Depois de ver documentos apresentados por Tagliaferro na audiência, a senadora Damares Alves (Republicanos-DF) pediu a suspensão do julgamento de Jair Bolsonaro, por julgar que a ação do STF contra o ex-presidente estaria “contaminada”. 

— O que estamos vendo aqui é uma grande violação de direitos humanos. Pessoas foram acusadas e presas, buscas e apreensões foram feitas com provas forjadas por um magistrado. Esse magistrado tinha que ser preso hoje, e o ministro [Luís Roberto] Barroso [presidente do STF] teria que interromper esse julgamento hoje. O Brasil precisa ver o que nós estamos vendo. Barroso tem que ter acesso a esse material hoje e tomar uma providência, e o [presidente do Senado] Davi Alcolumbre também.

Na opinião do senador Eduardo Girão (Novo-CE), as informações repassadas por Tagliaferro podem compor um relatório com documentos “a serem mostrados ao mundo”. 
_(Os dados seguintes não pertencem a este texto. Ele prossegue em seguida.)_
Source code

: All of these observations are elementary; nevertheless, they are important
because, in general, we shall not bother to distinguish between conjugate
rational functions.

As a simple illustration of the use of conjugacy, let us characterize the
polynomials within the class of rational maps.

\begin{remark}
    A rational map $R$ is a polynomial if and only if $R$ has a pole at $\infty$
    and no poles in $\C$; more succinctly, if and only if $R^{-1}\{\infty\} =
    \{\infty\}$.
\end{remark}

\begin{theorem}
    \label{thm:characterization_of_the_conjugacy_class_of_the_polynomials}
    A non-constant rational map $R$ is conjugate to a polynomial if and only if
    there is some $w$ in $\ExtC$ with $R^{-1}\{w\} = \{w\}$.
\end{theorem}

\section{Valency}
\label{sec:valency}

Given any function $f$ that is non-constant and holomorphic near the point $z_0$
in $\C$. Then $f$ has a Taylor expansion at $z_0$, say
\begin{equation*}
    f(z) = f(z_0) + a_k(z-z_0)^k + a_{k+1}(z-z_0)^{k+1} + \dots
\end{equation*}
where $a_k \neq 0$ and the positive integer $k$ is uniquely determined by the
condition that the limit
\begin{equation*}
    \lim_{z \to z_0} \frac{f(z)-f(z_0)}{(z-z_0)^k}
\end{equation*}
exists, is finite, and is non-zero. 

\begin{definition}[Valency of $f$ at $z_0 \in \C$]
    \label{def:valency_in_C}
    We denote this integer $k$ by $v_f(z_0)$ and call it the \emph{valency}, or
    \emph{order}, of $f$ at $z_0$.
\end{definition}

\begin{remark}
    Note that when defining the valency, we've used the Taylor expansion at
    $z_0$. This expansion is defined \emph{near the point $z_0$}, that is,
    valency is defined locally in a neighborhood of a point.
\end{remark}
— Isso aqui tem de ser protocolado em organismos internacionais, porque é algo muito grave. A chamada “grande imprensa” não quer ouvir algo que, de cara, anularia todo esse julgamento, toda essa fachada. Carla Zambelli, os presos políticos, [Jair] Bolsonaro estão sendo injustamente perseguidos, caçados.

Força-tarefa

Em resposta ao senador Magno Malta, Tagliaferro confirmou a existência de uma força-tarefa informal no STF e no TSE para monitorar cidadãos e emitir certidões positivas sem provas materiais. Nomeado para a Assessoria Especial de Enfrentamento à Desinformação do TSE em agosto de 2022, Tagliaferro tinha a função de monitorar as redes sociais e checar publicações que pudessem ser consideradas “irregulares”.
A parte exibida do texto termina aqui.